Sarabeth Tucek - Get Well Soon - Albums - Reviews - Soundblab

Sarabeth Tucek - Get Well Soon

by Rich Morris Rating:9 Release Date:2011-04-11

From the moment Tucek's quivering voice wells up at the start of 'The Wound and the Bow' sounding like a possessed Joni Mitchell, you know you're in for something special with Get Well Soon. This first song forms a brief, insular lament before the album proper gets underway with 'Wooden', a desolate ballad in which Tucek revisits her childhood home, where memories are "fading faster like a locomotive". Midway through, the song unexpectedly explodes with anguished, abrasive rock guitar, Tucek's placid reflection transforming into railing anger at the things she has lost. Two tracks in, and we already have two jaw-dropping moments.

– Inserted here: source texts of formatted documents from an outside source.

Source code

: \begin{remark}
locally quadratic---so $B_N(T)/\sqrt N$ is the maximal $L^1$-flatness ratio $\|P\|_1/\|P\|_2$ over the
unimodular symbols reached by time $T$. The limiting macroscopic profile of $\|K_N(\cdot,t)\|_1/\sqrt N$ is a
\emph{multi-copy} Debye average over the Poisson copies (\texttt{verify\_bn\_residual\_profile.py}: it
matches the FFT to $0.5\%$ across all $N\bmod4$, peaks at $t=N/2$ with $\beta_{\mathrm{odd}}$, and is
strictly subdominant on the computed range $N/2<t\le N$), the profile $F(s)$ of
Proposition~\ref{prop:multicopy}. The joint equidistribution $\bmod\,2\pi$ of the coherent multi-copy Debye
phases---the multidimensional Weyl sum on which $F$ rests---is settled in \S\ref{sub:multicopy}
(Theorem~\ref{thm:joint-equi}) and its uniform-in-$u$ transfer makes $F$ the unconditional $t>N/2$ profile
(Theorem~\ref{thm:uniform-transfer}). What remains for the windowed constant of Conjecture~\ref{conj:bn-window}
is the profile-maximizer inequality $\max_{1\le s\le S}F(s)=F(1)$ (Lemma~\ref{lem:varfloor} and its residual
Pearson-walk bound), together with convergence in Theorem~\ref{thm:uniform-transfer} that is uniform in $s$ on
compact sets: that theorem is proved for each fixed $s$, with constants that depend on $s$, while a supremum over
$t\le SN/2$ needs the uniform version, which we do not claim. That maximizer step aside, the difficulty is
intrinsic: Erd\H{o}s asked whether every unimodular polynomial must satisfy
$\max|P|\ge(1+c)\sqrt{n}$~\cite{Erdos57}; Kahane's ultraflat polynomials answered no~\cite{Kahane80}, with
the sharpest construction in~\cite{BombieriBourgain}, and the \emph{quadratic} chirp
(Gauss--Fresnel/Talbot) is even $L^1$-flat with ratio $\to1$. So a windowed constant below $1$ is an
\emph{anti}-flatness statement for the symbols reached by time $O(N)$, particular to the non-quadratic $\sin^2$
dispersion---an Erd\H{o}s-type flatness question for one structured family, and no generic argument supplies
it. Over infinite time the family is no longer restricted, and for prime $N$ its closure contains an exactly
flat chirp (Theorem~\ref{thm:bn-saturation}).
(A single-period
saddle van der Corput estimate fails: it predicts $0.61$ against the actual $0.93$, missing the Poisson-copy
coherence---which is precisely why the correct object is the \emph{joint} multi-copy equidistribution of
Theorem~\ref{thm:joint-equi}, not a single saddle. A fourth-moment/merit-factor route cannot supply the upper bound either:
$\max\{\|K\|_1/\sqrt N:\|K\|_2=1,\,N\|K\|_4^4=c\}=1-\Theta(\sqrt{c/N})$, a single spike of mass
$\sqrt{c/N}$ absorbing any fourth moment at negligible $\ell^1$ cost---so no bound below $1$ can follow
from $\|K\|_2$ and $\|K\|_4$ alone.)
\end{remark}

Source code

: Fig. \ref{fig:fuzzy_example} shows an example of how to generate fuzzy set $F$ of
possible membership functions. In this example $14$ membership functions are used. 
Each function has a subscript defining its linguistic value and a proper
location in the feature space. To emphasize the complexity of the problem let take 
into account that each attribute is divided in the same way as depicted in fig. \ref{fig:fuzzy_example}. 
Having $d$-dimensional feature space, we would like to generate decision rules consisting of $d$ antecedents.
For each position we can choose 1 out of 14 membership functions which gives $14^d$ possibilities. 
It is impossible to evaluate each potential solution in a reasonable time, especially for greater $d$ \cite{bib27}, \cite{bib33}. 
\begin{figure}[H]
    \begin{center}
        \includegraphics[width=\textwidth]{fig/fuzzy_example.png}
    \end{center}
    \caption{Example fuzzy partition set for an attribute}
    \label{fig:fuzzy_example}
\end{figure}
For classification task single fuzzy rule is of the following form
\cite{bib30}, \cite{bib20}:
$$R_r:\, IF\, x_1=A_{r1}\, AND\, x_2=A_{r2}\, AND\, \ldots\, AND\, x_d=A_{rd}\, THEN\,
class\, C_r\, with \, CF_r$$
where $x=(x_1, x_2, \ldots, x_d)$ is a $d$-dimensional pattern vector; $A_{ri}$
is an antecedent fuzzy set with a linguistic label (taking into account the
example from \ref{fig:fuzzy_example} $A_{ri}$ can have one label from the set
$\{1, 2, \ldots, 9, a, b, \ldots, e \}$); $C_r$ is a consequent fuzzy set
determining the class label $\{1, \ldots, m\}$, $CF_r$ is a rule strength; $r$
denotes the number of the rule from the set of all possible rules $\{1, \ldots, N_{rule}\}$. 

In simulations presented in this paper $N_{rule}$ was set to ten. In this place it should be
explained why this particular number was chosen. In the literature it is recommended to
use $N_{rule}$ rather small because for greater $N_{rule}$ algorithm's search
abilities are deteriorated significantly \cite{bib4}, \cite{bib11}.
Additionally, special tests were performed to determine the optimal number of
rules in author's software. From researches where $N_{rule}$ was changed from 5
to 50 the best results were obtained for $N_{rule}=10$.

If you've yet to discover Tucek's music, that's understandable - she pretty much went to ground after her much-lauded solo debut in 2007. Now, however, is the perfect time to take a chance on this wounded, bewitching music. The inspiration for Get Well Soon is the death of Tucek's father, and as such many songs are suffused with an air of longing and loss. However, Tucek declines to address the subject directly, so instead Get Well Soon works more as a document of the different shades of grief, through anger, confusion, regret and resignation.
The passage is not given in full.